- _Work instruction_: The word "Target" may appear in lines of the data; say how many such lines there are, with nothing beyond the number.
[Opening Given records section]
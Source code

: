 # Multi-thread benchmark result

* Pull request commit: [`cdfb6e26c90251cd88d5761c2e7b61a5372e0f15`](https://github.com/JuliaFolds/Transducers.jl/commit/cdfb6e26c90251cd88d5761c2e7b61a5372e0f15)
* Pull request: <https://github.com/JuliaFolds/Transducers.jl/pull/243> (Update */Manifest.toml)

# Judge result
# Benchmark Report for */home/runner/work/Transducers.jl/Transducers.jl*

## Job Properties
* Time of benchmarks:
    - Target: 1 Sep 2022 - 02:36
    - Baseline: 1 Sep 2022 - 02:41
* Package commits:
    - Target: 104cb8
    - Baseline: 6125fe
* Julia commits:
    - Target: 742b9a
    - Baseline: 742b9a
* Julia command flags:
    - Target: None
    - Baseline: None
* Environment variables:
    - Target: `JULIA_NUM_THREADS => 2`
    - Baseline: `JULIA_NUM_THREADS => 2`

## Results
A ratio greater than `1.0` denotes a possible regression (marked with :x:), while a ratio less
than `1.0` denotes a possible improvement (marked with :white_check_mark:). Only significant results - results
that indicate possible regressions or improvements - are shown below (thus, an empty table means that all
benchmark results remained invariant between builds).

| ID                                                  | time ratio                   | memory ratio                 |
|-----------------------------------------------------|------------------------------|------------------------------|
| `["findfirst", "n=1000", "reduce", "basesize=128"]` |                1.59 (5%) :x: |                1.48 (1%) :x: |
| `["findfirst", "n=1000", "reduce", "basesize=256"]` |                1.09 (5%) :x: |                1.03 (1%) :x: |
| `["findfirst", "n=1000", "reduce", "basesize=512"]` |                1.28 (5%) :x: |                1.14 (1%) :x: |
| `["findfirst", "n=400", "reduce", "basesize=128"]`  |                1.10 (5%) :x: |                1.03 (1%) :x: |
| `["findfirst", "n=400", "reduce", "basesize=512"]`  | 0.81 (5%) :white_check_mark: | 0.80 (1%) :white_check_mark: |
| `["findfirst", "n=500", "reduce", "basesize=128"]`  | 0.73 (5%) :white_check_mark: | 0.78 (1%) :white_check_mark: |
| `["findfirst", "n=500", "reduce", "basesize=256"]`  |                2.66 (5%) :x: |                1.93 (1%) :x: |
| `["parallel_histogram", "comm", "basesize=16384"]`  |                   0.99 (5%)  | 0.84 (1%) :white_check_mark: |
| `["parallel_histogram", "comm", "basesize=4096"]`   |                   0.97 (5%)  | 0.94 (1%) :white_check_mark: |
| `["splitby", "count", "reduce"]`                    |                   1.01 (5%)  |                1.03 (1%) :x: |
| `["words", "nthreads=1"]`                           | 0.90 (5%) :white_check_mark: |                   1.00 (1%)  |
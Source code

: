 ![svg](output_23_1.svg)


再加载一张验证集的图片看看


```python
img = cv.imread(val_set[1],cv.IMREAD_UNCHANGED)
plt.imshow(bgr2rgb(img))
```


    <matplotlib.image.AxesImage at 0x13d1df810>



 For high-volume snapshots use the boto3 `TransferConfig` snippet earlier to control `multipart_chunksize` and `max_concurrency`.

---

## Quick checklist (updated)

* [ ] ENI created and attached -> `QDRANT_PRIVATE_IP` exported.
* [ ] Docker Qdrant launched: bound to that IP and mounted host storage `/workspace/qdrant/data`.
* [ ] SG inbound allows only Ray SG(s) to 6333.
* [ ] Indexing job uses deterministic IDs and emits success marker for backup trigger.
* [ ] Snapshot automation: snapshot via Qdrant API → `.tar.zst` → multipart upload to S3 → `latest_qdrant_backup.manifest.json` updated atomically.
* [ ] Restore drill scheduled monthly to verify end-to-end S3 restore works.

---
[Closing Given records section]
- _Task response_: 5